__About this exercise__
Omit the pictures, then reproduce every remaining record exactly.

*** Opening of Record excerpts ***

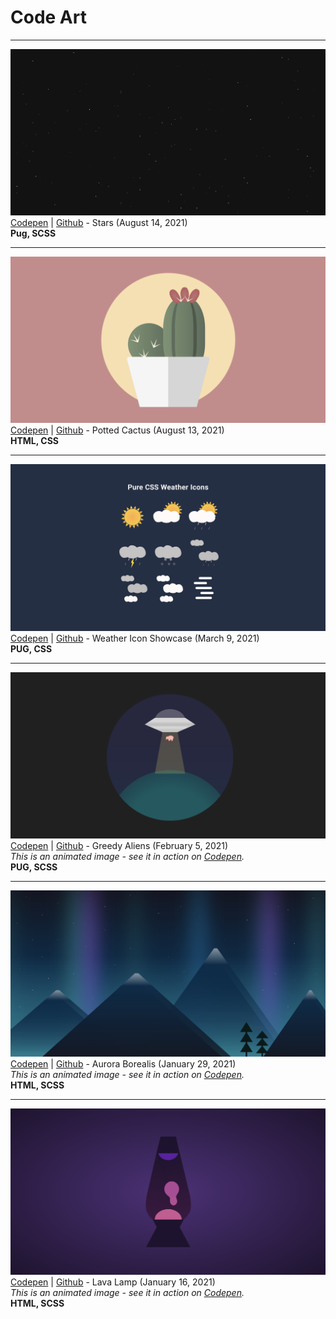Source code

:# Code Art

---

[![Stars](./projects/stars/assets/screenshot.png)](https://github.com/aexcode/code-art/tree/main/projects/cactus)
[Codepen](https://codepen.io/aexcode/full/wvdZaoz) | [Github](https://github.com/aexcode/code-art/tree/main/projects/stars) - Stars (August 14, 2021) \
**Pug, SCSS**

---

[![Cactus](./projects/potted-cactus/assets/screenshot.png)](https://github.com/aexcode/code-art/tree/main/projects/potted-cactus)
[Codepen](https://codepen.io/aexcode/full/jOmJYar) | [Github](https://github.com/aexcode/code-art/tree/main/projects/potted-cactus) - Potted Cactus (August 13, 2021) \
**HTML, CSS**

---

[![Weather Icon Showcase](./projects/weather-icons/assets/screenshot.png)](https://github.com/aexcode/code-art/tree/main/projects/weather-icons)
[Codepen](https://codepen.io/aexcode/full/vYyQxoK) | [Github](https://github.com/aexcode/code-art/tree/main/projects/weather-icons) - Weather Icon Showcase (March 9, 2021) \
**PUG, CSS**

---

[![Greedy Aliens](./projects/greedy-aliens/assets/screenshot.png)](https://github.com/aexcode/code-art/tree/main/projects/greedy-aliens)
[Codepen](https://codepen.io/aexcode/full/xxRZdqg) | [Github](https://github.com/aexcode/code-art/tree/main/projects/greedy-aliens) - Greedy Aliens (February 5, 2021) \
_This is an animated image - see it in action on [Codepen](https://codepen.io/aexcode/full/xxRZdqg)._ \
**PUG, SCSS**

---

[![Aurora Borealis](./projects/aurora-borealis/assets/screenshot.png)](https://github.com/aexcode/code-art/tree/main/projects/aurora-borealis)
[Codepen](https://codepen.io/aexcode/full/PoboqVW) | [Github](https://github.com/aexcode/code-art/tree/main/projects/aurora-borealis) - Aurora Borealis (January 29, 2021) \
_This is an animated image - see it in action on [Codepen](https://codepen.io/aexcode/full/PoboqVW)._ \
**HTML, SCSS**

---

[![Lava Lamp](./projects/lava-lamp/assets/screenshot.png)](https://github.com/aexcode/code-art/tree/main/projects/lava-lamp)
[Codepen](https://codepen.io/aexcode/full/wvzRNov) | [Github](https://github.com/aexcode/code-art/tree/main/projects/lava-lamp) - Lava Lamp (January 16, 2021) \
_This is an animated image - see it in action on [Codepen](https://codepen.io/aexcode/full/wvzRNov)._ \
**HTML, SCSS**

*** Close of Record excerpts ***

__Exercise solution__
Source code

:# Code Art

---

[![Stars](./projects/stars/assets/screenshot.png)](https://github.com/aexcode/code-art/tree/main/projects/cactus)
[Codepen](https://codepen.io/aexcode/full/wvdZaoz) | [Github](https://github.com/aexcode/code-art/tree/main/projects/stars) - Stars (August 14, 2021) \
**Pug, SCSS**

---

[![Cactus](./projects/potted-cactus/assets/screenshot.png)](https://github.com/aexcode/code-art/tree/main/projects/potted-cactus)
[Codepen](https://codepen.io/aexcode/full/jOmJYar) | [Github](https://github.com/aexcode/code-art/tree/main/projects/potted-cactus) - Potted Cactus (August 13, 2021) \
**HTML, CSS**

---

[![Weather Icon Showcase](./projects/weather-icons/assets/screenshot.png)](https://github.com/aexcode/code-art/tree/main/projects/weather-icons)
[Codepen](https://codepen.io/aexcode/full/vYyQxoK) | [Github](https://github.com/aexcode/code-art/tree/main/projects/weather-icons) - Weather Icon Showcase (March 9, 2021) \
**PUG, CSS**

---

[![Greedy Aliens](./projects/greedy-aliens/assets/screenshot.png)](https://github.com/aexcode/code-art/tree/main/projects/greedy-aliens)
[Codepen](https://codepen.io/aexcode/full/xxRZdqg) | [Github](https://github.com/aexcode/code-art/tree/main/projects/greedy-aliens) - Greedy Aliens (February 5, 2021) \
_This is an animated image - see it in action on [Codepen](https://codepen.io/aexcode/full/xxRZdqg)._ \
**PUG, SCSS**

---

[![Aurora Borealis](./projects/aurora-borealis/assets/screenshot.png)](https://github.com/aexcode/code-art/tree/main/projects/aurora-borealis)
[Codepen](https://codepen.io/aexcode/full/PoboqVW) | [Github](https://github.com/aexcode/code-art/tree/main/projects/aurora-borealis) - Aurora Borealis (January 29, 2021) \
_This is an animated image - see it in action on [Codepen](https://codepen.io/aexcode/full/PoboqVW)._ \
**HTML, SCSS**

---

[![Lava Lamp](./projects/lava-lamp/assets/screenshot.png)](https://github.com/aexcode/code-art/tree/main/projects/lava-lamp)
[Codepen](https://codepen.io/aexcode/full/wvzRNov) | [Github](https://github.com/aexcode/code-art/tree/main/projects/lava-lamp) - Lava Lamp (January 16, 2021) \
_This is an animated image - see it in action on [Codepen](https://codepen.io/aexcode/full/wvzRNov)._ \
**HTML, SCSS**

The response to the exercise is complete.